Diemen (NL) – Het Amerikaanse ministerie van energie heeft de route gepland voor de ontwikkeling van de vierde generatie kernreactoren. Naast economische belangen vormt milieu een van de drijfveren.


De laatste decennia van de 20e eeuw daalde het vertrouwen in kernenergie, met name door de ongelukken in Three Miles Island en Tsjernobyl. President George Bush heeft de uitbreiding van kernenergie opgenomen in zijn nationale energiebeleid, met als belangrijkste redenen ongerustheid over het milieu (kerncentrales stoten geen koolstofdioxide uit) en de wens om de VS zelf in zijn energiebehoefte te laten voorzien. Het Department of Energy ontvouwt plannen voor de vierde generatie van kernreactoren (zie ook http://gen-iv.ne.doe.gov)

De kernreactoren van de eerste generatie waren de installaties van voor 1965 die aantoonden dat kernsplijting een geschikte energiebron is. Tot de tweede generatie, gebouwd tot halverwege de jaren negentig, behoren vele kerncentrales die nu verspreid over de wereld energie leveren, alsmede de beruchte Tsjernobylreactoren. De derde generatie bevat geavanceerde reactoren met ondermeer een natuurlijke passieve veiligheid (reactorkern kan niet smelten). Nu werken onderzoekers aan de vierde generatie, waarbij ze streven naar maximale veiligheid en efficiënte energielevering, en minimaal afval.
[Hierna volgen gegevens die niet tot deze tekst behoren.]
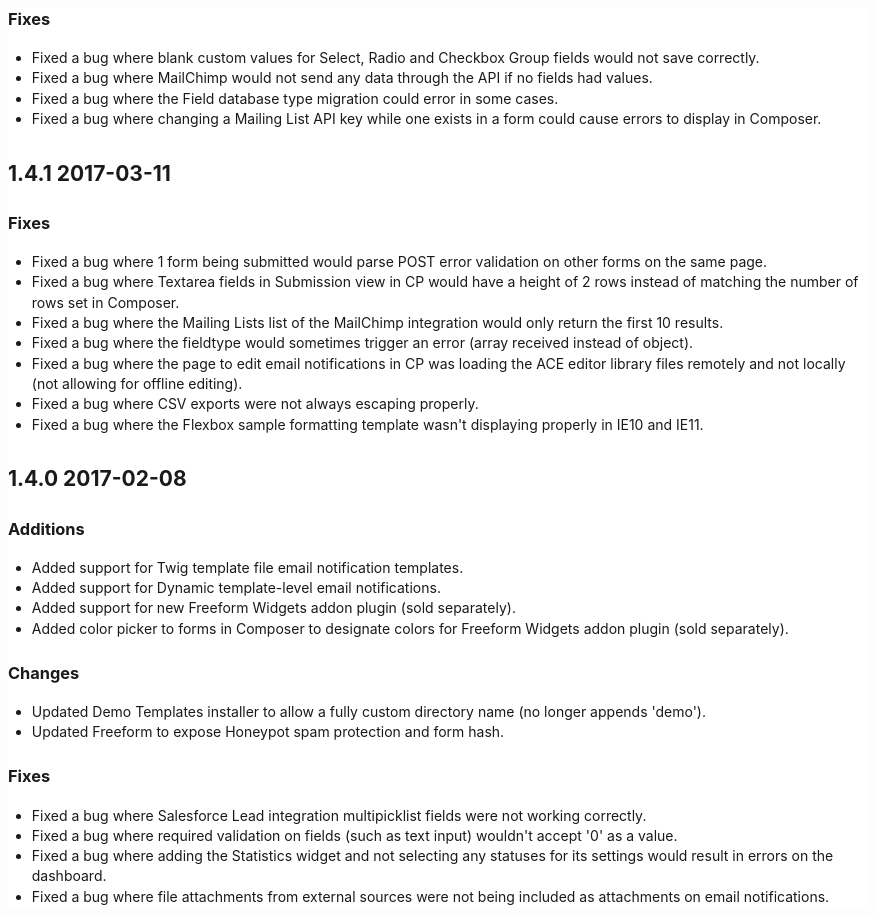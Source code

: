### Fixes
- Fixed a bug where blank custom values for Select, Radio and Checkbox Group fields would not save correctly.
- Fixed a bug where MailChimp would not send any data through the API if no fields had values.
- Fixed a bug where the Field database type migration could error in some cases.
- Fixed a bug where changing a Mailing List API key while one exists in a form could cause errors to display in Composer.

</div>
<div class="content-block">

## 1.4.1 <span>2017-03-11</span>

### Fixes
- Fixed a bug where 1 form being submitted would parse POST error validation on other forms on the same page.
- Fixed a bug where Textarea fields in Submission view in CP would have a height of 2 rows instead of matching the number of rows set in Composer.
- Fixed a bug where the Mailing Lists list of the MailChimp integration would only return the first 10 results.
- Fixed a bug where the fieldtype would sometimes trigger an error (array received instead of object).
- Fixed a bug where the page to edit email notifications in CP was loading the ACE editor library files remotely and not locally (not allowing for offline editing).
- Fixed a bug where CSV exports were not always escaping properly.
- Fixed a bug where the Flexbox sample formatting template wasn't displaying properly in IE10 and IE11.

</div>
<div class="content-block">

## 1.4.0 <span>2017-02-08</span>

### Additions
- Added support for Twig template file email notification templates.
- Added support for Dynamic template-level email notifications.
- Added support for new Freeform Widgets addon plugin (sold separately).
- Added color picker to forms in Composer to designate colors for Freeform Widgets addon plugin (sold separately).

### Changes
- Updated Demo Templates installer to allow a fully custom directory name (no longer appends 'demo').
- Updated Freeform to expose Honeypot spam protection and form hash.

### Fixes
- Fixed a bug where Salesforce Lead integration multipicklist fields were not working correctly.
- Fixed a bug where required validation on fields (such as text input) wouldn't accept '0' as a value.
- Fixed a bug where adding the Statistics widget and not selecting any statuses for its settings would result in errors on the dashboard.
- Fixed a bug where file attachments from external sources were not being included as attachments on email notifications.
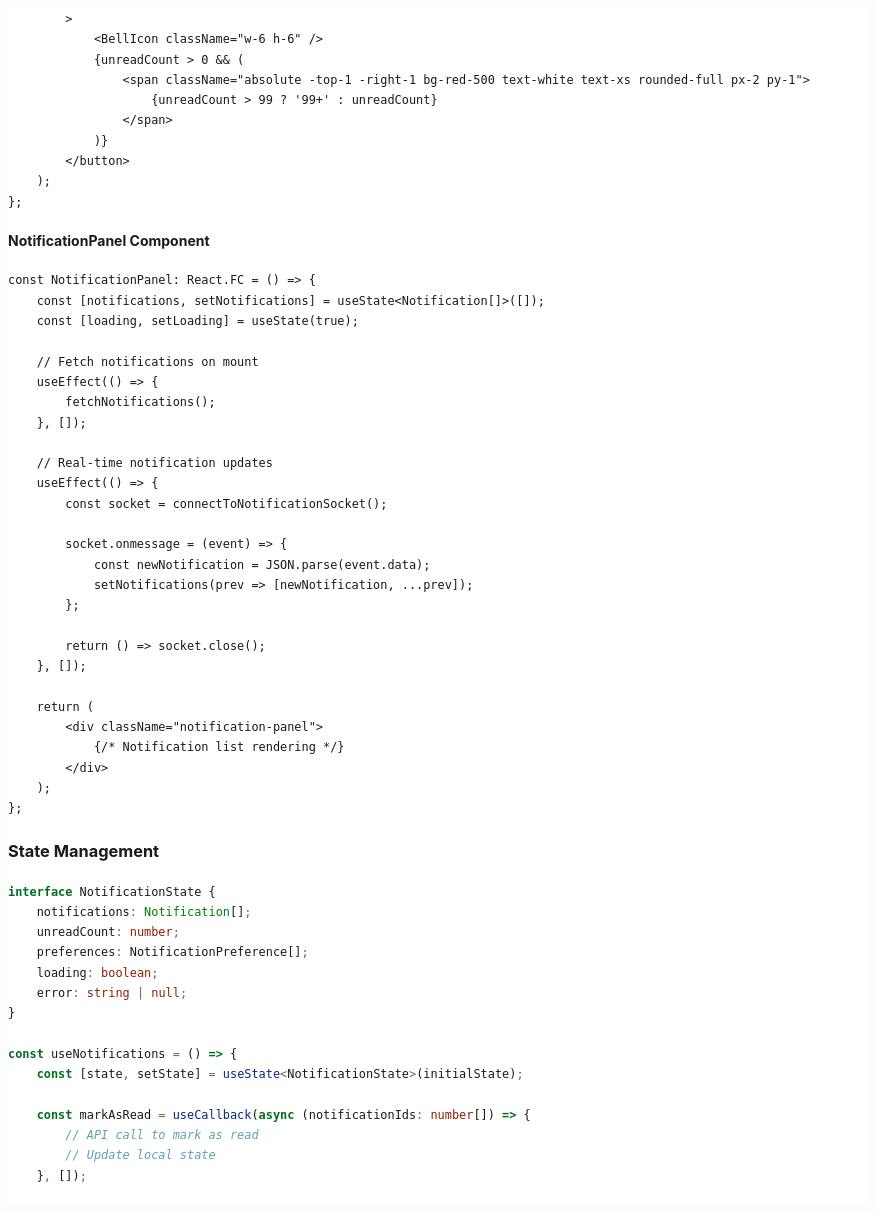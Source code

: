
 ```tsx
        >
            <BellIcon className="w-6 h-6" />
            {unreadCount > 0 && (
                <span className="absolute -top-1 -right-1 bg-red-500 text-white text-xs rounded-full px-2 py-1">
                    {unreadCount > 99 ? '99+' : unreadCount}
                </span>
            )}
        </button>
    );
};
```

#### NotificationPanel Component

```tsx
const NotificationPanel: React.FC = () => {
    const [notifications, setNotifications] = useState<Notification[]>([]);
    const [loading, setLoading] = useState(true);
    
    // Fetch notifications on mount
    useEffect(() => {
        fetchNotifications();
    }, []);
    
    // Real-time notification updates
    useEffect(() => {
        const socket = connectToNotificationSocket();
        
        socket.onmessage = (event) => {
            const newNotification = JSON.parse(event.data);
            setNotifications(prev => [newNotification, ...prev]);
        };
        
        return () => socket.close();
    }, []);
    
    return (
        <div className="notification-panel">
            {/* Notification list rendering */}
        </div>
    );
};
```

### State Management

```typescript
interface NotificationState {
    notifications: Notification[];
    unreadCount: number;
    preferences: NotificationPreference[];
    loading: boolean;
    error: string | null;
}

const useNotifications = () => {
    const [state, setState] = useState<NotificationState>(initialState);
    
    const markAsRead = useCallback(async (notificationIds: number[]) => {
        // API call to mark as read
        // Update local state
    }, []);
    
```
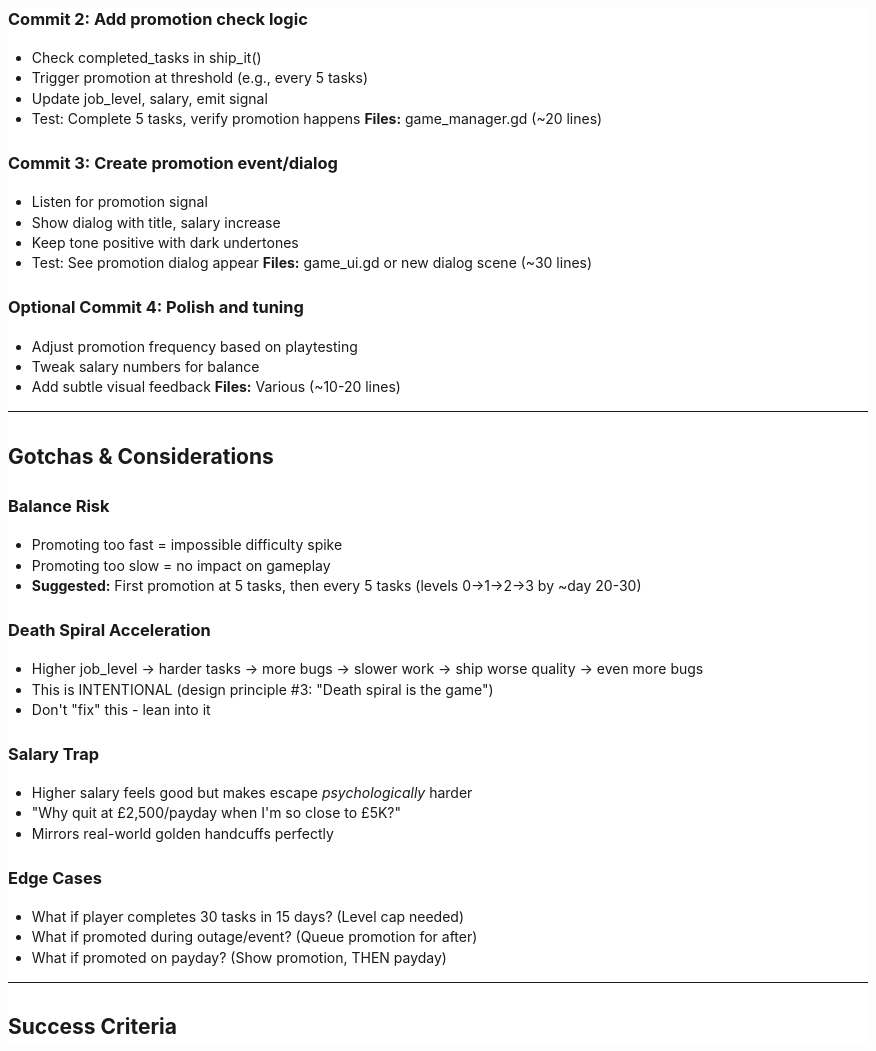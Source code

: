 ### Commit 2: Add promotion check logic
- Check completed_tasks in ship_it()
- Trigger promotion at threshold (e.g., every 5 tasks)
- Update job_level, salary, emit signal
- Test: Complete 5 tasks, verify promotion happens
**Files:** game_manager.gd (~20 lines)

### Commit 3: Create promotion event/dialog
- Listen for promotion signal
- Show dialog with title, salary increase
- Keep tone positive with dark undertones
- Test: See promotion dialog appear
**Files:** game_ui.gd or new dialog scene (~30 lines)

### Optional Commit 4: Polish and tuning
- Adjust promotion frequency based on playtesting
- Tweak salary numbers for balance
- Add subtle visual feedback
**Files:** Various (~10-20 lines)

---

## Gotchas & Considerations

### Balance Risk
- Promoting too fast = impossible difficulty spike
- Promoting too slow = no impact on gameplay
- **Suggested:** First promotion at 5 tasks, then every 5 tasks (levels 0→1→2→3 by ~day 20-30)

### Death Spiral Acceleration
- Higher job_level → harder tasks → more bugs → slower work → ship worse quality → even more bugs
- This is INTENTIONAL (design principle #3: "Death spiral is the game")
- Don't "fix" this - lean into it

### Salary Trap
- Higher salary feels good but makes escape *psychologically* harder
- "Why quit at £2,500/payday when I'm so close to £5K?"
- Mirrors real-world golden handcuffs perfectly

### Edge Cases
- What if player completes 30 tasks in 15 days? (Level cap needed)
- What if promoted during outage/event? (Queue promotion for after)
- What if promoted on payday? (Show promotion, THEN payday)

---

## Success Criteria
Een van de dromen van de technici is het gebruik van de energie voor de ontzilting van zeewater en de productie van waterstof. Het ontzilte zeewater vormt dan een belangrijke waterbron voor landbouw en bevolking in kustgebieden, terwijl waterstof in de toekomst de energiebron voor vervoersmiddelen moet worden. Dat vergt nog enige tijd. Rond het jaar 2010 verwacht men de eerste verbeterde kernreactoren van de derde generatie, Generation III+, terwijl de kernreactoren van de vierde generatie rond 2030 in gebruik kunnen worden genomen.